Writing is more than a job for me. It's a passion, and I don't have many passions.
My enthusiasm blew out last Sunday, but I plan to have it patched.
I need to have it patched. It must be patched.
After spending half an hour talking to my friend, Jane Curtis - who is, by the way, the fourth generation of family women to live in her home in Webster City - I'd better be using some hefty patching material on my writing enthusiasm. She's already waaaaaayyyyyy far ahead of me in the writing books category, and I just hate holding the last-place sign all the time.
Her newest offering, "Pigs Must Fly" is available on Amazon and CreateSpace, a branch of Amazon. But if buying over the Internet leaves a taste in your mouth, head to Webster City on Thursday and pick up a book at her book signing.
It will be 5 to 8 p.m. at Romancing the Home, 707 Second St. She'll be there to sign the books she sells.
Don't be surprised, though, when you see the cover - she published "Pigs Must Fly" under the pen name Edna Flannigan.
"I woke up one morning and I said 'Edna Flannigan.'" Curtis said. "It came to me in a dream one night."
You've got to wonder what else was floating around in a head that blurted out Edna Flannigan.

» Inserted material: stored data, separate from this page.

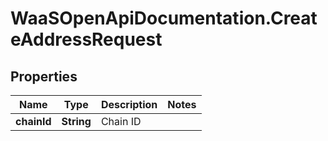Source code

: # WaaSOpenApiDocumentation.CreateAddressRequest

## Properties

Name | Type | Description | Notes
------------ | ------------- | ------------- | -------------
**chainId** | **String** | Chain ID |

Those are the dreams I'd like to be in.
When I worked in Oshkosh, Wis., years ago, the farm editor stopped at my desk one morning and said I'd been in his dream the night before, just sitting on a park bench doing nothing, saying nothing.

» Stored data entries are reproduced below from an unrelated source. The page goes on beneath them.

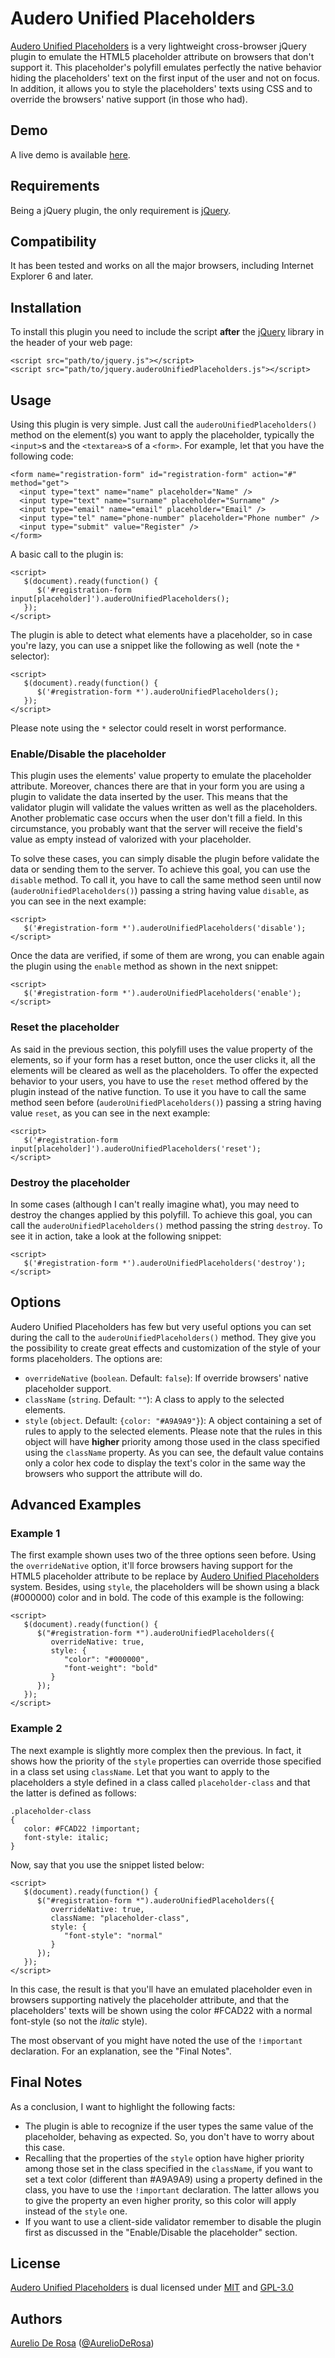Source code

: # Audero Unified Placeholders #
[Audero Unified Placeholders](https://github.com/AurelioDeRosa/Audero-Unified-Placeholders) is a very lightweight cross-browser jQuery plugin to emulate the HTML5 placeholder attribute on browsers that don't support it. This placeholder's polyfill emulates perfectly the native behavior hiding the placeholders' text on the first input of the user and not on focus. In addition, it allows you to style the placeholders' texts using CSS and to override the browsers' native support (in those who had).

## Demo ##
A live demo is available [here](http://htmlpreview.github.io/?https://github.com/AurelioDeRosa/Audero-Unified-Placeholders/blob/master/demo/index.html).

## Requirements ##
Being a jQuery plugin, the only requirement is [jQuery](http://www.jquery.com).

## Compatibility ##
It has been tested and works on all the major browsers, including Internet Explorer 6 and later.

## Installation ##
To install this plugin you need to include the script **after** the [jQuery](http://www.jquery.com) library in the header of your web page:

    <script src="path/to/jquery.js"></script>
    <script src="path/to/jquery.auderoUnifiedPlaceholders.js"></script>

## Usage ##
Using this plugin is very simple. Just call the `auderoUnifiedPlaceholders()` method on the element(s) you want to apply the placeholder, typically the `<input>`s and the `<textarea>`s of a `<form>`.
For example, let that you have the following code:

    <form name="registration-form" id="registration-form" action="#" method="get">
      <input type="text" name="name" placeholder="Name" />
      <input type="text" name="surname" placeholder="Surname" />
      <input type="email" name="email" placeholder="Email" />
      <input type="tel" name="phone-number" placeholder="Phone number" />
      <input type="submit" value="Register" />
    </form>

A basic call to the plugin is:

    <script>
       $(document).ready(function() {
          $('#registration-form input[placeholder]').auderoUnifiedPlaceholders();
       });
    </script>

The plugin is able to detect what elements have a placeholder, so in case you're lazy, you can use a snippet like the following as well (note the `*` selector):

    <script>
       $(document).ready(function() {
          $('#registration-form *').auderoUnifiedPlaceholders();
       });
    </script>

Please note using the `*` selector could reselt in worst performance.

### Enable/Disable the placeholder ###
This plugin uses the elements' value property to emulate the placeholder attribute. Moreover, chances there are that in your form you are using a plugin to validate the data inserted by the user. This means that the validator plugin will validate the values written as well as the placeholders. Another problematic case occurs when the user don't fill a field. In this circumstance, you probably want that the server will receive the field's value as empty instead of valorized with your placeholder.

To solve these cases, you can simply disable the plugin before validate the data or sending them to the server. To achieve this goal, you can use the `disable` method. To call it, you have to call the same method seen until now (`auderoUnifiedPlaceholders()`) passing a string having value `disable`, as you can see in the next example:

    <script>
       $('#registration-form *').auderoUnifiedPlaceholders('disable');
    </script>

Once the data are verified, if some of them are wrong, you can enable again the plugin using the `enable` method as shown in the next snippet:

    <script>
       $('#registration-form *').auderoUnifiedPlaceholders('enable');
    </script>

### Reset the placeholder ###
As said in the previous section, this polyfill uses the value property of the elements, so if your form has a reset button, once the user clicks it, all the elements will be cleared as well as the placeholders. To offer the expected behavior to your users, you have to use the `reset` method offered by the plugin instead of the native function. To use it you have to call the same method seen before (`auderoUnifiedPlaceholders()`) passing a string having value `reset`, as you can see in the next example:

    <script>
       $('#registration-form input[placeholder]').auderoUnifiedPlaceholders('reset');
    </script>

### Destroy the placeholder ###
In some cases (although I can't really imagine what), you may need to destroy the changes applied by this polyfill. To achieve this goal, you can call the `auderoUnifiedPlaceholders()` method passing the string `destroy`. To see it in action, take a look at the following snippet:

    <script>
       $('#registration-form *').auderoUnifiedPlaceholders('destroy');
    </script>

## Options ##
Audero Unified Placeholders has few but very useful options you can set during the call to the `auderoUnifiedPlaceholders()` method. They give you the possibility to create great effects and customization of the style of your forms placeholders. The options are:

* `overrideNative` (`boolean`. Default: `false`): If override browsers' native placeholder support.
* `className` (`string`. Default: `""`): A class to apply to the selected elements.
* `style` (`object`. Default: `{color: "#A9A9A9"}`): A object containing a set of rules to apply to the selected elements. Please note that the rules in this object will have **higher** priority among those used in the class specified using the `className` property. As you can see, the default value contains only a color hex code to display the text's color in the same way the browsers who support the attribute will do.

## Advanced Examples ##
### Example 1 ###
The first example shown uses two of the three options seen before. Using the `overrideNative` option, it'll force browsers having support for the HTML5 placeholder attribute to be replace by [Audero Unified Placeholders](https://github.com/AurelioDeRosa/Audero-Unified-Placeholders) system. Besides, using `style`, the placeholders will be shown using a black (#000000) color and in bold. The code of this example is the following:

    <script>
       $(document).ready(function() {
          $("#registration-form *").auderoUnifiedPlaceholders({
             overrideNative: true,
             style: {
                "color": "#000000",
                "font-weight": "bold"
             }
          });
       });
    </script>

### Example 2 ###
The next example is slightly more complex then the previous. In fact, it shows how the priority of the `style` properties can override those specified in a class set using `className`. Let that you want to apply to the placeholders a style defined in a class called `placeholder-class` and that the latter is defined as follows:

    .placeholder-class
    {
       color: #FCAD22 !important;
       font-style: italic;
    }

Now, say that you use the snippet listed below:

    <script>
       $(document).ready(function() {
          $("#registration-form *").auderoUnifiedPlaceholders({
             overrideNative: true,
             className: "placeholder-class",
             style: {
                "font-style": "normal"
             }
          });
       });
    </script>

In this case, the result is that you'll have an emulated placeholder even in browsers supporting natively the placeholder attribute, and that the placeholders' texts will be shown using the color #FCAD22 with a normal font-style (so not the *italic* style).

The most observant of you might have noted the use of the `!important` declaration. For an explanation, see the "Final Notes".

## Final Notes ##
As a conclusion, I want to highlight the following facts:

* The plugin is able to recognize if the user types the same value of the placeholder, behaving as expected. So, you don't have to worry about this case.
* Recalling that the properties of the `style` option have higher priority among those set in the class specified in the `className`, if you want to set a text color (different than #A9A9A9) using a property defined in the class, you have to use the `!important` declaration. The latter allows you to give the property an even higher prority, so this color will apply instead of the `style` one.
* If you want to use a client-side validator remember to disable the plugin first as discussed in the "Enable/Disable the placeholder" section.

## License ##
[Audero Unified Placeholders](https://github.com/AurelioDeRosa/Audero-Unified-Placeholders) is dual licensed under [MIT](http://www.opensource.org/licenses/MIT) and [GPL-3.0](http://opensource.org/licenses/GPL-3.0)

## Authors ##
[Aurelio De Rosa](http://www.audero.it) ([@AurelioDeRosa](https://twitter.com/AurelioDeRosa))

Next time, I want a speaking part.
But, about Curtis. Years ago when she was young (tee hee) she wrote a novel called "Funeral Food." It was a literary novel. I call it the look-at-me stuff; Curtis calls it a type of writing in the world of teaching writing. Just know, it's nothing like what my mind churns out.

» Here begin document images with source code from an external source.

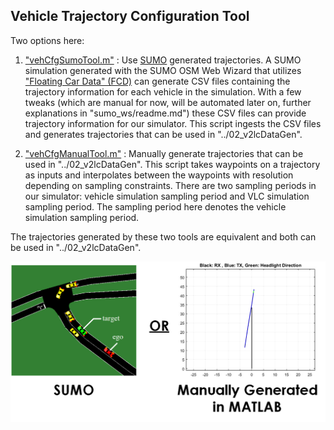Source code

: ## Vehicle Trajectory Configuration Tool

Two options here: 

1) <ins>"vehCfgSumoTool.m"</ins> : Use [SUMO](https://sumo.dlr.de/docs/index.html) generated trajectories. A SUMO simulation generated with the SUMO OSM Web Wizard that utilizes ["Floating Car Data" (FCD)](https://sumo.dlr.de/docs/Simulation/Output/FCDOutput.html) can generate CSV files containing the trajectory information for each vehicle in the simulation. With a few tweaks (which are manual for now, will be automated later on, further explanations in "sumo_ws/readme.md") these CSV files can provide trajectory information for our simulator. This script ingests the CSV files and generates trajectories that can be used in "../02_v2lcDataGen". 

2) <ins>"vehCfgManualTool.m"</ins> : Manually generate trajectories that can be used in "../02_v2lcDataGen". This script takes waypoints on a trajectory as inputs and interpolates between the waypoints with resolution depending on sampling constraints. There are two sampling periods in our simulator: vehicle simulation sampling period and VLC simulation sampling period. The sampling period here denotes the vehicle simulation sampling period. 

The trajectories generated by these two tools are equivalent and both can be used in "../02_v2lcDataGen".

<img src="../99_doc/vehCfg_options.png" alt="Drawing"/> 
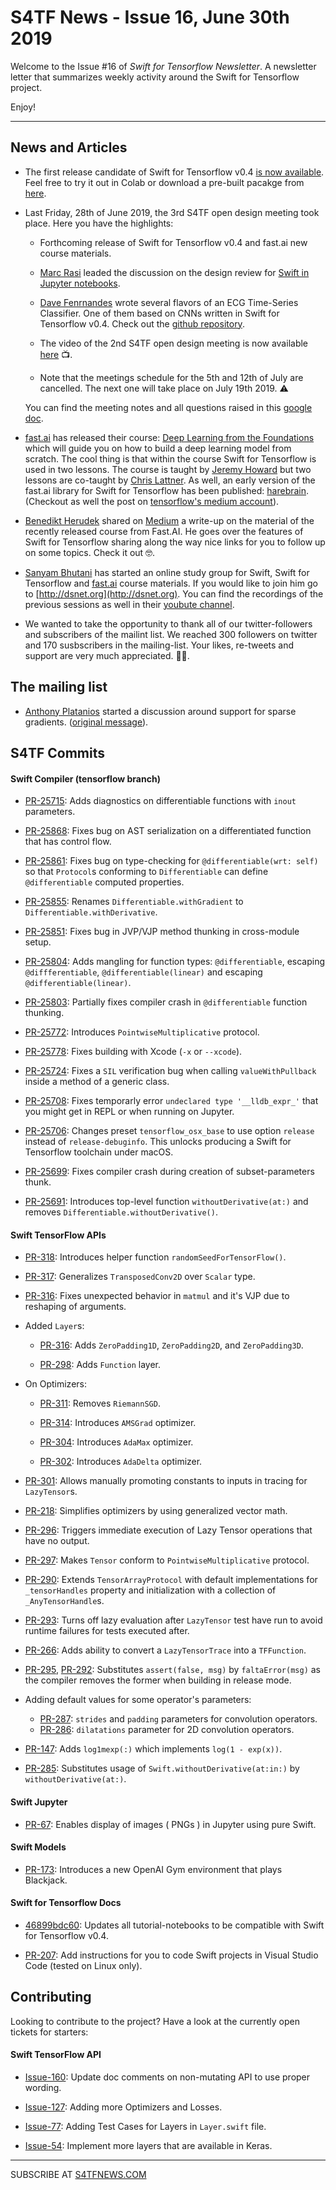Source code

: S4TF News - Issue 16, June 30th 2019
===================

Welcome to the Issue #16 of *Swift for Tensorflow Newsletter*. A newsletter letter that summarizes weekly activity around the Swift for Tensorflow project.

Enjoy!

---

## News and Articles

* The first release candidate of Swift for Tensorflow v0.4 [is now available](https://groups.google.com/a/tensorflow.org/d/msg/swift/Lp-eRTuW19w/RwAINKnSCgAJ). Feel free to try it out in Colab or download a pre-built pacakge from [here](https://github.com/tensorflow/swift/blob/master/Installation.md#releases).

* Last Friday, 28th of June 2019, the 3rd S4TF open design meeting took place. Here you have the highlights:

    * Forthcoming release of Swift for Tensorflow v0.4 and fast.ai new course materials.

    * [Marc Rasi](http://www.marcrasi.com/) leaded the discussion on the design review for [Swift in Jupyter notebooks](https://docs.google.com/document/d/1pwCBVZXx0oiWnMNWGcjDgweChDiD93HjqSh6H_3sIao/edit#heading=h.xzptrog8pyxf).

    * [Dave Fenrnandes](https://github.com/dave-fernandes) wrote several flavors of an ECG Time-Series Classifier. One of them based on CNNs written in Swift for Tensorflow v0.4. Check out the [github repository](https://github.com/dave-fernandes/ECGClassifier).

    * The video of the 2nd S4TF open design meeting is now available [here](https://drive.google.com/file/d/1uwGV-XZmXzWFNgFXUEC9Eu-xbC_VADfk/view) 📺.

    * Note that the meetings schedule for the 5th and 12th of July are cancelled. The next one will take place on July 19th 2019. ⚠️

    You can find the meeting notes and all questions raised in this [google doc](https://docs.google.com/document/d/1Fm56p5rV1t2Euh6WLtBFKGqI43ozC3EIjReyLk-LCLU/edit#heading=h.ybjihr2k1s4).



* [fast.ai](https://www.fast.ai/) has released their course: [Deep Learning from the Foundations](https://www.fast.ai/) which will guide you on how to build a deep learning model from scratch. The cool thing is that within the course Swift for Tensorflow is used in two lessons. The course is taught by  [Jeremy Howard](https://twitter.com/jeremyphoward) but two lessons are co-taught by [Chris Lattner](https://twitter.com/clattner_llvm). As well, an early version of the fast.ai library for Swift for Tensorflow has been published: [harebrain](https://github.com/fastai/harebrain). (Checkout as well the post on [tensorflow's medium account](https://medium.com/tensorflow/fast-ais-deep-learning-from-the-foundations-with-swift-for-tensorflow-3ee7dfb68387)).

* [Benedikt Herudek](https://twitter.com/Benudek) shared on [Medium](https://medium.com/@benedikt.herudek/switch2swift-for-deep-learning-ed40dc605fad) a write-up on the material of the recently released course from Fast.AI. He goes over the features of Swift for Tensorflow sharing along the way nice links for you to follow up on some topics. Check it out 🤓.

* [Sanyam Bhutani](https://twitter.com/bhutanisanyam1) has started an online study group for Swift, Swift for Tensorflow and [fast.ai](http://fast.ai) course materials. If you would like to join him go to [http://dsnet.org](http://dsnet.org). You can find the recordings of the previous sessions as well in their [youbute channel](https://www.youtube.com/channel/UCmKaoNn0OvxVAe7f_8sXYNQ).

* We wanted to take the opportunity to thank all of our twitter-followers and subscribers of the mailint list. We reached 300 followers on twitter and 170 susbscribers in the mailing-list. Your likes, re-tweets and support are very much appreciated. 🎊🙌.


## The mailing list

* [Anthony Platanios](https://twitter.com/eaplatanios) started a discussion around support for sparse gradients. ([original message](https://groups.google.com/a/tensorflow.org/d/msg/swift/wxEyaPPL8hg/DwoZCEFxBgAJ)).


## S4TF Commits

#### Swift Compiler (tensorflow branch)

* [PR-25715](https://github.com/apple/swift/pull/25715): Adds diagnostics on differentiable functions with `inout` parameters.

* [PR-25868](https://github.com/apple/swift/pull/25868): Fixes bug on AST serialization on a differentiated function that has control flow.

* [PR-25861](https://github.com/apple/swift/pull/25861): Fixes bug on type-checking for `@differentiable(wrt: self)` so that `Protocol`s conforming to `Differentiable` can define `@differentiable` computed properties.

* [PR-25855](https://github.com/apple/swift/pull/25855): Renames `Differentiable.withGradient` to `Differentiable.withDerivative`.

* [PR-25851](https://github.com/apple/swift/pull/25851): Fixes bug in JVP/VJP method thunking in cross-module setup.

* [PR-25804](https://github.com/apple/swift/pull/25804): Adds mangling for function types:  `@differentiable`, escaping `@diffferentiable`, `@differentiable(linear)` and escaping `@differentiable(linear)`.

* [PR-25803](https://github.com/apple/swift/pull/25803): Partially fixes compiler crash in `@differentiable` function thunking.

* [PR-25772](https://github.com/apple/swift/pull/25772): Introduces `PointwiseMultiplicative` protocol. 

* [PR-25778](https://github.com/apple/swift/pull/25778): Fixes building with Xcode (`-x` or `--xcode`).

* [PR-25724](https://github.com/apple/swift/pull/25724): Fixes a `SIL` verification bug when calling `valueWithPullback` inside a method of a generic class.

* [PR-25708](https://github.com/apple/swift/pull/25708): Fixes temporarly error `undeclared type '__lldb_expr_'` that you might get in REPL or when running on Jupyter.

* [PR-25706](https://github.com/apple/swift/pull/25706): Changes preset `tensorflow_osx_base` to use option `release` instead of `release-debuginfo`. This unlocks producing a Swift for Tensorflow toolchain under macOS.

* [PR-25699](https://github.com/apple/swift/pull/25699): Fixes compiler crash during creation of subset-parameters thunk.

* [PR-25691](https://github.com/apple/swift/pull/25691): Introduces top-level function `withoutDerivative(at:)` and removes `Differentiable.withoutDerivative()`.


#### Swift TensorFlow APIs

* [PR-318](https://github.com/tensorflow/swift-apis/pull/318): Introduces helper function `randomSeedForTensorFlow()`.

* [PR-317](https://github.com/tensorflow/swift-apis/pull/317): Generalizes `TransposedConv2D` over `Scalar` type.

* [PR-316](https://github.com/tensorflow/swift-apis/pull/316): Fixes unexpected behavior in `matmul` and it's VJP due to reshaping of arguments.

* Added `Layer`s:
    * [PR-316](https://github.com/tensorflow/swift-apis/pull/316): Adds `ZeroPadding1D`, `ZeroPadding2D`, and `ZeroPadding3D`.

    * [PR-298](https://github.com/tensorflow/swift-apis/pull/a): Adds `Function` layer.

* On Optimizers:

    * [PR-311](https://github.com/tensorflow/swift-apis/pull/311): Removes `RiemannSGD`.

    * [PR-314](https://github.com/tensorflow/swift-apis/pull/314): Introduces `AMSGrad` optimizer.  

    * [PR-304](https://github.com/tensorflow/swift-apis/pull/304): Introduces `AdaMax` optimizer. 

    * [PR-302](https://github.com/tensorflow/swift-apis/pull/302): Introduces `AdaDelta` optimizer.

* [PR-301](https://github.com/tensorflow/swift-apis/pull/301): Allows manually promoting constants to inputs in tracing for `LazyTensor`s.

* [PR-218](https://github.com/tensorflow/swift-apis/pull/218): Simplifies optimizers by using generalized vector math.

* [PR-296](https://github.com/tensorflow/swift-apis/pull/296): Triggers immediate execution of Lazy Tensor operations that have no output.

* [PR-297](https://github.com/tensorflow/swift-apis/pull/297): Makes `Tensor` conform to `PointwiseMultiplicative` protocol.

* [PR-290](https://github.com/tensorflow/swift-apis/pull/290): Extends `TensorArrayProtocol` with default implementations for `_tensorHandles` property and initialization with a collection of `_AnyTensorHandle`s.

* [PR-293](https://github.com/tensorflow/swift-apis/pull/293): Turns off lazy evaluation after `LazyTensor` test have run to avoid runtime failures for tests executed after.

* [PR-266](https://github.com/tensorflow/swift-apis/pull/266): Adds ability to convert a `LazyTensorTrace` into a `TFFunction`.

* [PR-295](https://github.com/tensorflow/swift-apis/pull/295), [PR-292](https://github.com/tensorflow/swift-apis/pull/292): Substitutes `assert(false, msg)` by `faltaError(msg)` as the compiler removes the former when building in release mode.

* Adding default values for some operator's parameters:
    * [PR-287](https://github.com/tensorflow/swift-apis/pull/287): `strides` and `padding` parameters for convolution operators.
    * [PR-286](https://github.com/tensorflow/swift-apis/pull/286): `dilatations` parameter for 2D convolution operators.

* [PR-147](https://github.com/tensorflow/swift-apis/pull/147): Adds `log1mexp(:)` which implements `log(1 - exp(x))`.

* [PR-285](https://github.com/tensorflow/swift-apis/pull/285): Substitutes usage of `Swift.withoutDerivative(at:in:)` by `withoutDerivative(at:)`.

#### Swift Jupyter

* [PR-67](https://github.com/google/swift-jupyter/pull/67): Enables display of images ( PNGs ) in Jupyter using pure Swift.

#### Swift Models

* [PR-173](https://github.com/tensorflow/swift-models/pull/173): Introduces a new OpenAI Gym environment that plays Blackjack.

#### Swift for Tensorflow Docs

* [46899bdc60](https://github.com/tensorflow/swift/commit/46899bdc60): Updates all tutorial-notebooks to be compatible with Swift for Tensorflow v0.4.

* [PR-207](https://github.com/tensorflow/swift/pull/207): Add instructions for you to code Swift projects in Visual Studio Code (tested on Linux only).

## Contributing

Looking to contribute to the project? Have a look at the currently open tickets for starters:

#### Swift TensorFlow API

* [Issue-160](https://github.com/tensorflow/swift-apis/issues/160): Update doc comments on non-mutating API to use proper wording.

* [Issue-127](https://github.com/tensorflow/swift-apis/issues/127): Adding more Optimizers and Losses.

* [Issue-77](https://github.com/tensorflow/swift-apis/issues/77):  Adding Test Cases for Layers in `Layer.swift` file.

* [Issue-54](https://github.com/tensorflow/swift-apis/issues/54): Implement more layers that are available in Keras.

---

SUBSCRIBE AT [S4TFNEWS.COM](https://www.s4tfnews.com/)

But, for Curtis, it earned a scholarship for sending promising young writers to the Wesleyan Writers Conference, a prestigious conference.
"I was really full of myself and had a full head of steam," Curtis said. "'Pigs Must Fly' just came tumbling out of my head. It was the counterpoint to all that seriousness."
Besides, one of the characters in "Pigs Must Fly" had been holed up in her head for years. That would be Kitty Velour, "a real pivotal character."
The Pigs story started with a snapshot Curtis's mother had taken while staying at The Riviera in Las Vegas. She'd gone alone to her husband's Air Corps reunion, even though her husband had died. In the book, a main character goes to Vegas after her husband dies.
"I saw this snapshot my mother had taken with her Instamatic camera," Curtis said. "It had a blast of flash in the window with Mom in a hot pink nightie reflected in it and surrounded by the lights of Las Vegas."
That picture sent her senses reeling. "That book is me channeling what I think Mom would have said if she had been a writer," Curtis said. "This is what I imagine my mother would have written. Writing under the pen name Edna Flannigan is like an homage to my mother."
All that, and I'm left patching my enthusiasm.